Although states have varying certification deadlines, federal law requires them to resolve any disputes, finalize results and choose electors by Dec. 8. As long as states certify by that date, the U.S. Congress will when it convenes in January accept each state’s final determination of electors.

Federal law allows state legislatures to intervene in the event the voting process fails on Election Day.

“If the whole system collapsed on November 3, then electors can be appointed on another day, in another way, that the state legislature directs,” said Edward Foley, an election-law professor at Ohio State University’s Moritz College of Law. While federal law gives this option, it doesn’t define what constitutes an election-day failure.

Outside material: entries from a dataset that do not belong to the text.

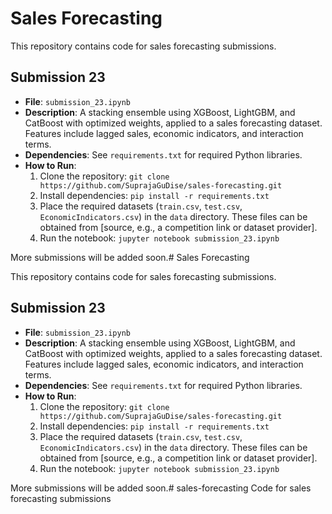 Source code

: # Sales Forecasting

This repository contains code for sales forecasting submissions.

## Submission 23
- **File**: `submission_23.ipynb`
- **Description**: A stacking ensemble using XGBoost, LightGBM, and 
CatBoost with optimized weights, applied to a sales forecasting dataset. 
Features include lagged sales, economic indicators, and interaction 
terms.
- **Dependencies**: See `requirements.txt` for required Python libraries.
- **How to Run**:
  1. Clone the repository: `git clone 
https://github.com/SuprajaGuDise/sales-forecasting.git`
  2. Install dependencies: `pip install -r requirements.txt`
  3. Place the required datasets (`train.csv`, `test.csv`, 
`EconomicIndicators.csv`) in the `data` directory. These files can be 
obtained from [source, e.g., a competition link or dataset provider].
  4. Run the notebook: `jupyter notebook submission_23.ipynb`

More submissions will be added soon.# 
Sales Forecasting

This repository contains code for sales forecasting submissions.

## Submission 23
- **File**: `submission_23.ipynb`
- **Description**: A stacking ensemble using XGBoost, LightGBM, and 
CatBoost with optimized weights, applied to a sales forecasting dataset. 
Features include lagged sales, economic indicators, and interaction 
terms.
- **Dependencies**: See `requirements.txt` for required Python libraries.
- **How to Run**:
  1. Clone the repository: `git clone 
https://github.com/SuprajaGuDise/sales-forecasting.git`
  2. Install dependencies: `pip install -r requirements.txt`
  3. Place the required datasets (`train.csv`, `test.csv`, 
`EconomicIndicators.csv`) in the `data` directory. These files can be 
obtained from [source, e.g., a competition link or dataset provider].
  4. Run the notebook: `jupyter notebook submission_23.ipynb`

More submissions will be added soon.# 
sales-forecasting Code for sales forecasting submissions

The law says state legislatures can step in and choose an alternative method for appointing electors, including appointing them themselves.

What happens if lawmakers try to pick electors?
The idea that legislatures can override the popular vote and put forward their own slates has prompted pushback from legislature leaders, including in Michigan and Pennsylvania where the Trump campaign has tried to apply pressure.

Such an effort likely would lead to litigation and cause key states to collide with elector deadlines, making it possible for a governor and state legislature to send different slates of electors to Congress, said Mark Medish, co-founder of Keep Our Republic, a nonprofit founded earlier this year to preserve election integrity.

“The longer a disputed election takes, the less legal and more political it gets,” he said.

What happens if a state submits two slates of electors to Congress?
On Jan. 3, 2021, a new Congress will be sworn in and three days later a joint session of the House and Senate will gather to count electoral votes.

Disputes over competing slates of electors are resolved at this point under the Electoral Count Act, which says Congress must act on any submission from the states “purporting to be the valid electoral vote.” The law was passed after three states submitted competing slates of electors during the presidential election of 1876. Republican Rutherford Hayes was seated by electors over Democrat Samuel Tilden, who won the popular vote.

Congress is supposed to accept the slate of electors that has been certified by the “executive of the state.” This is often interpreted to mean the governor but could also be read as another official with the power to certify a winner, such as a secretary of state. But the process is subject to a vote, opening up the possibility of a tie on the electoral tally.

Should something like that occur, the House of Representatives, under the Constitution’s 12th Amendment, would choose the president. This has happened twice in American history, in the elections of 1800 and 1824.

This process gives one vote to each House delegation. The majority—26 of 50 state delegations—must vote for a candidate to become president. Despite being in the House minority, Republicans currently have 26 delegations and will likely retain that control in January. If party discipline holds, a vote under the 12th Amendment would favor Republicans.